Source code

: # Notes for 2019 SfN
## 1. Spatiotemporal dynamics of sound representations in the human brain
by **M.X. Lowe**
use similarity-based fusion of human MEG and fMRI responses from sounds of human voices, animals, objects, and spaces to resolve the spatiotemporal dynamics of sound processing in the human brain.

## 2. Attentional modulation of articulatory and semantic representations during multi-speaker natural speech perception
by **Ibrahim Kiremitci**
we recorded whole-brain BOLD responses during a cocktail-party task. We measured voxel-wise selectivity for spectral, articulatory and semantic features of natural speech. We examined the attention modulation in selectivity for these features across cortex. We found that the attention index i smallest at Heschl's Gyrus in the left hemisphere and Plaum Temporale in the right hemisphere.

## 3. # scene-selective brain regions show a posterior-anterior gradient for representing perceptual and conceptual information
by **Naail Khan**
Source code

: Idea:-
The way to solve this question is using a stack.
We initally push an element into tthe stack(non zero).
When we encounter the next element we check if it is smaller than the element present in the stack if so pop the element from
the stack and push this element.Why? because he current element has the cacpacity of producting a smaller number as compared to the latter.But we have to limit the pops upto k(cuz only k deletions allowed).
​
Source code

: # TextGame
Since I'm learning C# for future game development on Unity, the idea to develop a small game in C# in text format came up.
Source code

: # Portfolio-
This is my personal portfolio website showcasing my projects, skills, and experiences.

★ ★ ★ ★ ★

Task item: Each line above that contains "human" must be copied out.

Reply:
## 1. Spatiotemporal dynamics of sound representations in the human brain
use similarity-based fusion of human MEG and fMRI responses from sounds of human voices, animals, objects, and spaces to resolve the spatiotemporal dynamics of sound processing in the human brain.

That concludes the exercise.